**YOUR INSTRUCTIONS:** Give a single number in reply. It is the count of lines below that contain the string "only".

**DATA EXTRACTS:**
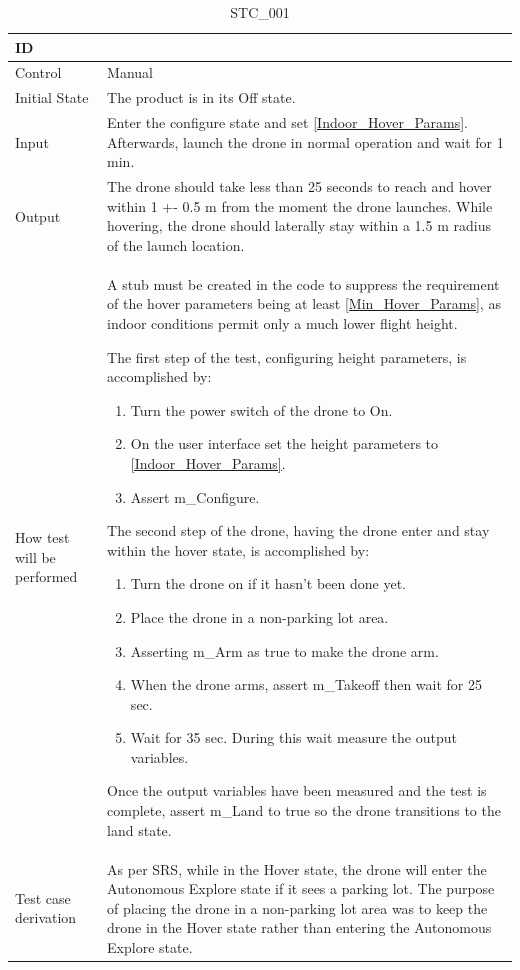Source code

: \documentclass[12pt, titlepage]{article}
\begin{document}
\begin{table}[!h]
\begin{center}
\caption {STC\_001}
\label{tab:STC_001}
\begin{tabular}{ | m{1.5cm} | m{15cm} | } 
\hline
ID & \nameref{tab:STC_001} \\ 
\hline
Control & Manual \\ 
\hline
Initial State & The product is in its Off state. \\ 
\hline
Input & Enter the configure state and set \ref{Indoor_Hover_Params}. Afterwards, launch the drone in normal operation and wait for 1 min. \\ 
\hline
Output & The drone should take less than 25 seconds to reach and hover within 1 +- 0.5 m from the moment the drone launches. While hovering, the drone should laterally stay within a 1.5 m radius of the launch location. \\ 
\hline
How test will be performed & A stub must be created in the code to suppress the requirement of the hover parameters being at least \ref{Min_Hover_Params}, as indoor conditions permit only a much lower flight height. 

The first step of the test, configuring height parameters, is accomplished by:
\begin{enumerate}[topsep=0pt,itemsep=-1ex,partopsep=1ex,parsep=1ex]
    \item Turn the power switch of the drone to On.
    \item  On the user interface set the height parameters to \ref{Indoor_Hover_Params}.
    \item Assert m\_Configure.
\end{enumerate}
The second step of the drone, having the drone enter and stay within the hover state, is accomplished by:
\begin{enumerate}[topsep=0pt,itemsep=-1ex,partopsep=1ex,parsep=1ex]
	\item Turn the drone on if it hasn't been done yet. 
	\item Place the drone in a non-parking lot area. 
	\item Asserting m\_Arm as true to make the drone arm.
        \item When the drone arms, assert m\_Takeoff then wait for 25 sec.
	\item Wait for 35 sec. During this wait measure the output variables.
\end{enumerate}
Once the output variables have been measured and the test is complete, assert m_Land to true so the drone transitions to the land state.\\ 
\hline
Test case derivation & As per SRS, while in the Hover state, the drone will enter the Autonomous Explore state if it sees a parking lot. The purpose of placing the drone in a non-parking lot area was to keep the drone in the Hover state rather than entering the Autonomous Explore state.


\end{tabular}
\end{center}
\end{table}
\end{document}
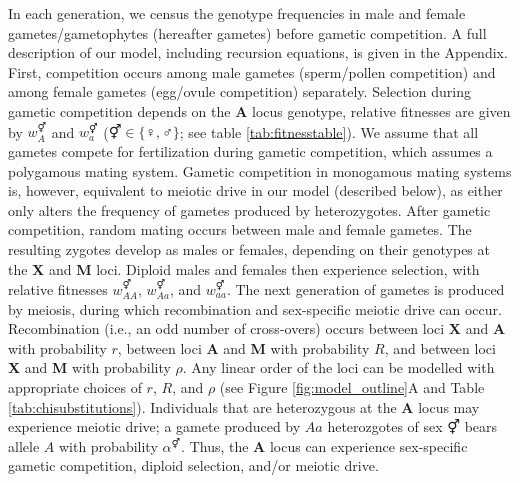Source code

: \documentclass[10pt,letterpaper]{article}
\begin{document}
In each generation, we census the genotype frequencies in male and female gametes/gametophytes (hereafter gametes) before gametic competition. 
A full description of our model, including recursion equations, is given in the Appendix. 
First, competition occurs among male gametes (sperm/pollen competition) and among female gametes (egg/ovule competition) separately. 
Selection during gametic competition depends on the \textbf{A} locus genotype, relative fitnesses are given by $w_A^\Hermaphrodite$ and $w_a^\Hermaphrodite$ ($\Hermaphrodite \in \{\female,\male\}$; see table \ref{tab:fitnesstable}). %
We assume that all gametes compete for fertilization during gametic competition, which assumes a polygamous mating system. 
Gametic competition in monogamous mating systems is, however, equivalent to meiotic drive in our model (described below), as either only alters the frequency of gametes produced by heterozygotes. 
After gametic competition, random mating occurs between male and female gametes.
The resulting zygotes develop as males or females, depending on their genotypes at the \textbf{X} and \textbf{M} loci. %
Diploid males and females then experience selection, with relative fitnesses $w_{AA}^{\Hermaphrodite}$, $w_{Aa}^{\Hermaphrodite}$, and $w_{aa}^{\Hermaphrodite}$. %
The next generation of gametes is produced by meiosis, during which recombination and sex-specific meiotic drive can occur. 
Recombination (i.e., an odd number of cross-overs) occurs between loci \textbf{X} and \textbf{A} with probability $r$, between loci \textbf{A} and \textbf{M} with probability $R$, and between loci \textbf{X} and \textbf{M} with probability $\rho$.
Any linear order of the loci can be modelled with appropriate choices of $r$, $R$, and $\rho$ (see Figure \ref{fig:model_outline}A and Table \ref{tab:chisubstitutions}). 
Individuals that are heterozygous at the \textbf{A} locus may experience meiotic drive; a gamete produced by $Aa$ heterozgotes of sex $\Hermaphrodite$ bears allele $A$ with probability $\alpha^\Hermaphrodite$. 
Thus, the \textbf{A} locus can experience sex-specific gametic competition, diploid selection, and/or meiotic drive. 
\end{document}
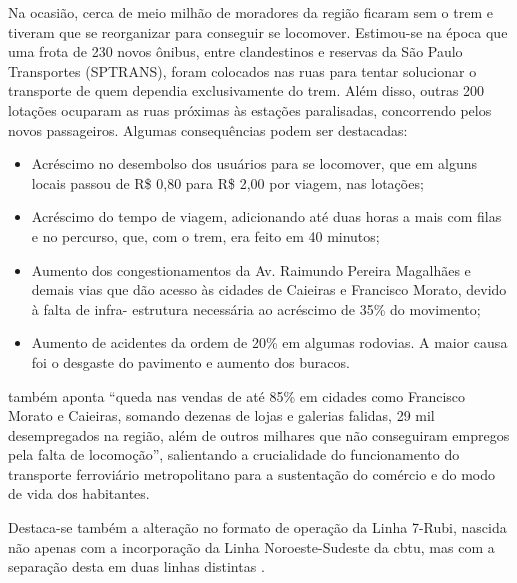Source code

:     \begin{citacao}
    	Na ocasião, cerca de meio milhão de moradores da região ficaram sem o trem e tiveram que se reorganizar para conseguir se locomover. Estimou-se na época que uma frota de 230 novos ônibus, entre clandestinos e reservas da São Paulo Transportes (SPTRANS), foram colocados nas ruas para tentar solucionar o transporte de quem dependia exclusivamente do trem. Além disso, outras 200 lotações ocuparam as ruas próximas às estações paralisadas, concorrendo pelos novos passageiros. Algumas consequências podem ser destacadas:
    	
    	\begin{itemize}[leftmargin=\leftskip+-]
    		\item Acréscimo no desembolso dos usuários para se locomover, que em alguns locais
    	passou de R\$ 0,80 para R\$ 2,00 por viagem, nas lotações;
	    	\item Acréscimo do tempo de viagem, adicionando até duas horas a mais com filas e no
    	percurso, que, com o trem, era feito em 40 minutos;
	    	\item Aumento dos congestionamentos da Av. Raimundo Pereira Magalhães e demais vias
    	que dão acesso às cidades de Caieiras e Francisco Morato, devido à falta de infra-
    	estrutura necessária ao acréscimo de 35\% do movimento;
		    \item Aumento de acidentes da ordem de 20\% em algumas rodovias. A maior causa foi o
    	desgaste do pavimento e aumento dos buracos.
		\end{itemize}
    \end{citacao}
    
     também aponta ``queda nas vendas de até 85\% em cidades como Francisco Morato e Caieiras, somando dezenas de lojas e galerias falidas, 29 mil desempregados na região, além de outros milhares que não conseguiram empregos pela falta de locomoção'', salientando a crucialidade do funcionamento do transporte ferroviário metropolitano para a sustentação do comércio e do modo de vida dos habitantes.
    
    Destaca-se também a alteração no formato de operação da Linha 7-Rubi, nascida não apenas com a incorporação da Linha Noroeste-Sudeste da \gls{cbtu}, mas com a separação desta em duas linhas distintas \cite[p.50]{ferreira2010a} \cite[p.223]{stefani2007a}.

**COMPLETED EXERCISE:** 2